CI Owner Coordination Notes

Key Findings

  • Self-hosted runner: ASUS System Product Name chassis with AMD Ryzen 7 7700X (8 physical cores / 16 threads) and 63.2 GB usable RAM; act_runner configuration not overridden, so only one workflow job runs concurrently today.
  • Unit test matrix job: completes 117 pytest cases in roughly 4.1 seconds after Postgres spins up; Docker services consume ~150 MB for postgres:16-alpine, with minimal sustained CPU load once tests begin.
  • End-to-end matrix job: pytest tests/e2e averages 2122 seconds of execution, but a cold run downloads ~179 MB of apt packages plus ~470 MB of Playwright browser bundles (Chromium, Firefox, WebKit, FFmpeg), exceeding 650 MB network transfer and adding several gigabytes of disk writes if caches are absent.
  • Both jobs reuse existing Python package caches when available; absent a shared cache service, repeated Playwright installs remain the dominant cost driver for cold executions.

Open Questions

  • Can we raise the runner concurrency above the default single job, or provision an additional runner, so the test matrix can execute without serializing queued workflows?
  • Is there a central cache or artifact service available for Python wheels and Playwright browser bundles to avoid ~650 MB downloads on cold starts?
  • Are we permitted to bake Playwright browsers into the base runner image, or should we pursue a shared cache/proxy solution instead?

Outreach Draft

Subject: CalMiner CI parallelization support

Hi <CI Owner>,

We recently updated the CalMiner test workflow to fan out unit and Playwright E2E suites in parallel.
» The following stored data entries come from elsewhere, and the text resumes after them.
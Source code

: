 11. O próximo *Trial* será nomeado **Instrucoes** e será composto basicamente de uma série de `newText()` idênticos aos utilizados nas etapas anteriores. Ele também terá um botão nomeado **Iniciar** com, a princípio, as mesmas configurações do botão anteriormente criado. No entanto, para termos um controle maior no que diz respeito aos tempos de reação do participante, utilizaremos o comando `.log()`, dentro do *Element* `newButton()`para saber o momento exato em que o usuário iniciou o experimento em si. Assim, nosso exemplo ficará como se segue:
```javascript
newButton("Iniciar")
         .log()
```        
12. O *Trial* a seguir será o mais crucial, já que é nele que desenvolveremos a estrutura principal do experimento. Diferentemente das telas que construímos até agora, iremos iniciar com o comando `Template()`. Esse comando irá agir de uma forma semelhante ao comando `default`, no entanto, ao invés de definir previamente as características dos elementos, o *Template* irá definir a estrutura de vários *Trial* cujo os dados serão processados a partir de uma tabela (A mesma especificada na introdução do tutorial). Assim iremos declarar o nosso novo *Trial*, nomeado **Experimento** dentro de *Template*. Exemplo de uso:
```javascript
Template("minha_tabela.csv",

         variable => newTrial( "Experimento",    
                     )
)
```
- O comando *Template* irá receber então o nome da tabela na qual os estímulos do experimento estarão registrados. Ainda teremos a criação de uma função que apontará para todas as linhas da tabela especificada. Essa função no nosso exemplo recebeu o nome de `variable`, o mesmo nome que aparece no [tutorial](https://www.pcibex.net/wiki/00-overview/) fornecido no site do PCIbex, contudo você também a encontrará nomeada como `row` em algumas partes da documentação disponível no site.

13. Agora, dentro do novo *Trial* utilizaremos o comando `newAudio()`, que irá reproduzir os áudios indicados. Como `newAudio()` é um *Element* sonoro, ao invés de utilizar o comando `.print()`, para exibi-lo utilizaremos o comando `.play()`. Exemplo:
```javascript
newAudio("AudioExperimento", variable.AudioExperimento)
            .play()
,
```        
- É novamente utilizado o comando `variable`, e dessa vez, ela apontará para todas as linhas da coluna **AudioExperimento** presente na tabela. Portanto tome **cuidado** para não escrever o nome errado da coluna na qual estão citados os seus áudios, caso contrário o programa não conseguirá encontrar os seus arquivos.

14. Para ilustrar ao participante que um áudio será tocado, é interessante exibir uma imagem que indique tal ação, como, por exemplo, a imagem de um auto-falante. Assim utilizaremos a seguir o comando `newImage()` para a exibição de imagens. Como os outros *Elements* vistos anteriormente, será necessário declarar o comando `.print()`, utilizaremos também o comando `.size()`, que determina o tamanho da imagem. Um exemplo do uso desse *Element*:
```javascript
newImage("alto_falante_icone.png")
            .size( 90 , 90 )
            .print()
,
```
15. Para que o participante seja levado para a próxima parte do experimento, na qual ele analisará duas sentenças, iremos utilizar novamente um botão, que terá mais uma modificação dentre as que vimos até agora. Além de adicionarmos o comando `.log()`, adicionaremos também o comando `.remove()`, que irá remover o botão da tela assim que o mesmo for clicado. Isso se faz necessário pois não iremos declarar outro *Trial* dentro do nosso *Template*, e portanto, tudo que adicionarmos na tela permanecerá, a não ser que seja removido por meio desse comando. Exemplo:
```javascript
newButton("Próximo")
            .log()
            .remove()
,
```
While validating the change, we gathered the following:

- Runner host: ASUS System Product Name with AMD Ryzen 7 7700X (8 cores / 16 threads), ~63 GB RAM, default `act_runner` concurrency (1 job at a time).
- Unit job finishes in ~4.1 s once Postgres is ready; light CPU and network usage.
- E2E job finishes in ~22 s, but a cold run pulls ~179 MB of apt packages plus ~470 MB of Playwright browser payloads (>650 MB download, several GB disk writes) because we do not have a shared cache yet.

To move forward, could you help with the following?

1. Confirm whether we can raise the runner concurrency limit or provision an additional runner so parallel jobs do not queue behind one another.
2. Let us know if a central cache (Artifactory, Nexus, etc.) is available for Python wheels and Playwright browser bundles, or if we should consider baking the browsers into the runner image instead.
3. Share any guidance on preferred caching or proxy solutions for large binary installs on self-hosted runners.

Once we have clarity, we can finalize the parallel rollout and update the documentation accordingly.

Thanks,
<Your Name>